# Your objective
Each line below should be set down again unchanged.

# Records drawn from a dataset
● ● ● ●

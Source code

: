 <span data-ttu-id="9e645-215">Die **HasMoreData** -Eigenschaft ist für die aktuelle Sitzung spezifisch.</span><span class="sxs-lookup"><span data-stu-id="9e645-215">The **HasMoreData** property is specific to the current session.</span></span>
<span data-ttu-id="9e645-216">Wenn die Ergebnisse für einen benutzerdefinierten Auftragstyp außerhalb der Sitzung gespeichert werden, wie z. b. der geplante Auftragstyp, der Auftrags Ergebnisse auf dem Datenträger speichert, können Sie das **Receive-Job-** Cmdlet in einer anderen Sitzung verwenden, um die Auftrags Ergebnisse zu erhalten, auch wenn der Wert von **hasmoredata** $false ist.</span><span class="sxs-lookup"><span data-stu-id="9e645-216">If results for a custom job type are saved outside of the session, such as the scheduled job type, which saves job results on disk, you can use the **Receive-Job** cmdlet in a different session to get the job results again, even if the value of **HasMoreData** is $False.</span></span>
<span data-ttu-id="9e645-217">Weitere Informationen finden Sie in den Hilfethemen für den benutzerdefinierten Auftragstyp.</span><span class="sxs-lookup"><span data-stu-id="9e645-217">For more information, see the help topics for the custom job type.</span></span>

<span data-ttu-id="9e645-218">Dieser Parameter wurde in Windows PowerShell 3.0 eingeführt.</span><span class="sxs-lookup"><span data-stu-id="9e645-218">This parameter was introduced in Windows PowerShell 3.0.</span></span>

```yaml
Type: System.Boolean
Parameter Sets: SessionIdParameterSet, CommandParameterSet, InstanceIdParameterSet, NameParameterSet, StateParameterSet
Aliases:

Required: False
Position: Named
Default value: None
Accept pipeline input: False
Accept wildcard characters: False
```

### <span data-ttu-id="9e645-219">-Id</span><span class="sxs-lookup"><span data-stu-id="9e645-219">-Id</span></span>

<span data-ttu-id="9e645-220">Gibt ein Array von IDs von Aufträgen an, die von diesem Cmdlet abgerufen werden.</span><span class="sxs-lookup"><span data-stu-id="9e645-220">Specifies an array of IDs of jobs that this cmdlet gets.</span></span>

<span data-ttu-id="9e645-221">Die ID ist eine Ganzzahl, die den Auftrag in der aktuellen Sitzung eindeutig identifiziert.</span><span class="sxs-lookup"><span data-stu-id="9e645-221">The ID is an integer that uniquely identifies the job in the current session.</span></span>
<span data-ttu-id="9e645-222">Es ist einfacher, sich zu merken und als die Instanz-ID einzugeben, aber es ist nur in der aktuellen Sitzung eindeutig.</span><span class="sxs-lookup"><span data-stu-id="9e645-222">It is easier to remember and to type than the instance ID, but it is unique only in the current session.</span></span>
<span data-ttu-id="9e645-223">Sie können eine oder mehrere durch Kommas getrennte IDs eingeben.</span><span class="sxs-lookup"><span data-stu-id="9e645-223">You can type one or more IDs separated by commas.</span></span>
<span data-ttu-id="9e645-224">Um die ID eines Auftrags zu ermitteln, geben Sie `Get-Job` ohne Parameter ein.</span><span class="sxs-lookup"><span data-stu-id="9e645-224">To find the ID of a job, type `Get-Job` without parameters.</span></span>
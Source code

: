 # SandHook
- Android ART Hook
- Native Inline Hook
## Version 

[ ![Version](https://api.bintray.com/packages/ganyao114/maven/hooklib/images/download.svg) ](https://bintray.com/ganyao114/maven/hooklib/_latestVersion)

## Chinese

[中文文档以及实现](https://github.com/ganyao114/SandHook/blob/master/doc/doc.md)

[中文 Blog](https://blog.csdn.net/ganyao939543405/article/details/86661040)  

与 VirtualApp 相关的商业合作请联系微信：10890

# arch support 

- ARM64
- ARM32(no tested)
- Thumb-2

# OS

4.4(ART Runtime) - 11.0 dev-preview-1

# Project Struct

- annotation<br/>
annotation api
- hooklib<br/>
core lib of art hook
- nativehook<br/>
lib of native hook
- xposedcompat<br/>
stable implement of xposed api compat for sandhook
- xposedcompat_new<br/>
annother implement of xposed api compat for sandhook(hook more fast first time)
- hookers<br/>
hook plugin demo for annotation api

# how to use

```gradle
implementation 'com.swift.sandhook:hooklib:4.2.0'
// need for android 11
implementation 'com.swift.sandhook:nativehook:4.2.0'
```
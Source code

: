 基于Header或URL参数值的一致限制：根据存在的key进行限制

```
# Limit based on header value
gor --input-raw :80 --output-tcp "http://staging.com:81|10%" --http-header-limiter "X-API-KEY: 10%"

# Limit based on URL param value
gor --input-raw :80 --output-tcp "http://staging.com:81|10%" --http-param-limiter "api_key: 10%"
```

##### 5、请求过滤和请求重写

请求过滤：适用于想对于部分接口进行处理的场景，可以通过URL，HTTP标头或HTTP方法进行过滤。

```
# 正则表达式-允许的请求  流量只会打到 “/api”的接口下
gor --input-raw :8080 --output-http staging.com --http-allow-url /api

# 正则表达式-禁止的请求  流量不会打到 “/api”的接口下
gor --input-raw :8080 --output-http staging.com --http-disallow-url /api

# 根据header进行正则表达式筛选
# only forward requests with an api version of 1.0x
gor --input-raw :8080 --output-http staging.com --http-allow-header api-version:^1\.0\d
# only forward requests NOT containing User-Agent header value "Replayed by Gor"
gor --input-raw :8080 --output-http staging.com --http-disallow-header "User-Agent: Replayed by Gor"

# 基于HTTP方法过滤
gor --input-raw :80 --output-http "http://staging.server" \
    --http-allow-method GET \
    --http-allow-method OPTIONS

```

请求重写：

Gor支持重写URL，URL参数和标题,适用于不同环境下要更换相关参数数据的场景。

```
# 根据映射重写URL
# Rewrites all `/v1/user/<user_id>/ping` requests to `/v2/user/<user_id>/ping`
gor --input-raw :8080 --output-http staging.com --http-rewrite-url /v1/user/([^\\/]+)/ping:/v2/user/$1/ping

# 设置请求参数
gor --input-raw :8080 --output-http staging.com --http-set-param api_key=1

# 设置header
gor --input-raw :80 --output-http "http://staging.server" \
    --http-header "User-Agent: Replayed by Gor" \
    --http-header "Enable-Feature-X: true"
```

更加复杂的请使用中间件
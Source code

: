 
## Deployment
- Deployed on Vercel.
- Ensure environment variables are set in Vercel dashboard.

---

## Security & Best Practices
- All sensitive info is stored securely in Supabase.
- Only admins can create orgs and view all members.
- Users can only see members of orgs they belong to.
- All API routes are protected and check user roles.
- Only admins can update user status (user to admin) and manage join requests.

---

● ● ● ●

# Solution to the problem
Source code

: <span data-ttu-id="9e645-215">Die **HasMoreData** -Eigenschaft ist für die aktuelle Sitzung spezifisch.</span><span class="sxs-lookup"><span data-stu-id="9e645-215">The **HasMoreData** property is specific to the current session.</span></span>
<span data-ttu-id="9e645-216">Wenn die Ergebnisse für einen benutzerdefinierten Auftragstyp außerhalb der Sitzung gespeichert werden, wie z. b. der geplante Auftragstyp, der Auftrags Ergebnisse auf dem Datenträger speichert, können Sie das **Receive-Job-** Cmdlet in einer anderen Sitzung verwenden, um die Auftrags Ergebnisse zu erhalten, auch wenn der Wert von **hasmoredata** $false ist.</span><span class="sxs-lookup"><span data-stu-id="9e645-216">If results for a custom job type are saved outside of the session, such as the scheduled job type, which saves job results on disk, you can use the **Receive-Job** cmdlet in a different session to get the job results again, even if the value of **HasMoreData** is $False.</span></span>
<span data-ttu-id="9e645-217">Weitere Informationen finden Sie in den Hilfethemen für den benutzerdefinierten Auftragstyp.</span><span class="sxs-lookup"><span data-stu-id="9e645-217">For more information, see the help topics for the custom job type.</span></span>

<span data-ttu-id="9e645-218">Dieser Parameter wurde in Windows PowerShell 3.0 eingeführt.</span><span class="sxs-lookup"><span data-stu-id="9e645-218">This parameter was introduced in Windows PowerShell 3.0.</span></span>

```yaml
Type: System.Boolean
Parameter Sets: SessionIdParameterSet, CommandParameterSet, InstanceIdParameterSet, NameParameterSet, StateParameterSet
Aliases:

Required: False
Position: Named
Default value: None
Accept pipeline input: False
Accept wildcard characters: False
```

### <span data-ttu-id="9e645-219">-Id</span><span class="sxs-lookup"><span data-stu-id="9e645-219">-Id</span></span>

<span data-ttu-id="9e645-220">Gibt ein Array von IDs von Aufträgen an, die von diesem Cmdlet abgerufen werden.</span><span class="sxs-lookup"><span data-stu-id="9e645-220">Specifies an array of IDs of jobs that this cmdlet gets.</span></span>

<span data-ttu-id="9e645-221">Die ID ist eine Ganzzahl, die den Auftrag in der aktuellen Sitzung eindeutig identifiziert.</span><span class="sxs-lookup"><span data-stu-id="9e645-221">The ID is an integer that uniquely identifies the job in the current session.</span></span>
<span data-ttu-id="9e645-222">Es ist einfacher, sich zu merken und als die Instanz-ID einzugeben, aber es ist nur in der aktuellen Sitzung eindeutig.</span><span class="sxs-lookup"><span data-stu-id="9e645-222">It is easier to remember and to type than the instance ID, but it is unique only in the current session.</span></span>
<span data-ttu-id="9e645-223">Sie können eine oder mehrere durch Kommas getrennte IDs eingeben.</span><span class="sxs-lookup"><span data-stu-id="9e645-223">You can type one or more IDs separated by commas.</span></span>
<span data-ttu-id="9e645-224">Um die ID eines Auftrags zu ermitteln, geben Sie `Get-Job` ohne Parameter ein.</span><span class="sxs-lookup"><span data-stu-id="9e645-224">To find the ID of a job, type `Get-Job` without parameters.</span></span>
Source code

: # SandHook
- Android ART Hook
- Native Inline Hook
## Version 

[ ![Version](https://api.bintray.com/packages/ganyao114/maven/hooklib/images/download.svg) ](https://bintray.com/ganyao114/maven/hooklib/_latestVersion)

## Chinese

[中文文档以及实现](https://github.com/ganyao114/SandHook/blob/master/doc/doc.md)

[中文 Blog](https://blog.csdn.net/ganyao939543405/article/details/86661040)  

与 VirtualApp 相关的商业合作请联系微信：10890

# arch support 

- ARM64
- ARM32(no tested)
- Thumb-2

# OS

4.4(ART Runtime) - 11.0 dev-preview-1

# Project Struct

- annotation<br/>
annotation api
- hooklib<br/>
core lib of art hook
- nativehook<br/>
lib of native hook
- xposedcompat<br/>
stable implement of xposed api compat for sandhook
- xposedcompat_new<br/>
annother implement of xposed api compat for sandhook(hook more fast first time)
- hookers<br/>
hook plugin demo for annotation api

# how to use

```gradle
implementation 'com.swift.sandhook:hooklib:4.2.0'
// need for android 11
implementation 'com.swift.sandhook:nativehook:4.2.0'
```
Source code

: 基于Header或URL参数值的一致限制：根据存在的key进行限制

```
# Limit based on header value
gor --input-raw :80 --output-tcp "http://staging.com:81|10%" --http-header-limiter "X-API-KEY: 10%"

# Limit based on URL param value
gor --input-raw :80 --output-tcp "http://staging.com:81|10%" --http-param-limiter "api_key: 10%"
```

##### 5、请求过滤和请求重写

请求过滤：适用于想对于部分接口进行处理的场景，可以通过URL，HTTP标头或HTTP方法进行过滤。

```
# 正则表达式-允许的请求  流量只会打到 “/api”的接口下
gor --input-raw :8080 --output-http staging.com --http-allow-url /api

# 正则表达式-禁止的请求  流量不会打到 “/api”的接口下
gor --input-raw :8080 --output-http staging.com --http-disallow-url /api

# 根据header进行正则表达式筛选
# only forward requests with an api version of 1.0x
gor --input-raw :8080 --output-http staging.com --http-allow-header api-version:^1\.0\d
# only forward requests NOT containing User-Agent header value "Replayed by Gor"
gor --input-raw :8080 --output-http staging.com --http-disallow-header "User-Agent: Replayed by Gor"

# 基于HTTP方法过滤
gor --input-raw :80 --output-http "http://staging.server" \
    --http-allow-method GET \
    --http-allow-method OPTIONS

```

请求重写：

Gor支持重写URL，URL参数和标题,适用于不同环境下要更换相关参数数据的场景。

```
# 根据映射重写URL
# Rewrites all `/v1/user/<user_id>/ping` requests to `/v2/user/<user_id>/ping`
gor --input-raw :8080 --output-http staging.com --http-rewrite-url /v1/user/([^\\/]+)/ping:/v2/user/$1/ping

# 设置请求参数
gor --input-raw :8080 --output-http staging.com --http-set-param api_key=1

# 设置header
gor --input-raw :80 --output-http "http://staging.server" \
    --http-header "User-Agent: Replayed by Gor" \
    --http-header "Enable-Feature-X: true"
```

更加复杂的请使用中间件
Source code

: 
## Deployment
- Deployed on Vercel.
- Ensure environment variables are set in Vercel dashboard.

---

## Security & Best Practices
- All sensitive info is stored securely in Supabase.
- Only admins can create orgs and view all members.
- Users can only see members of orgs they belong to.
- All API routes are protected and check user roles.
- Only admins can update user status (user to admin) and manage join requests.

---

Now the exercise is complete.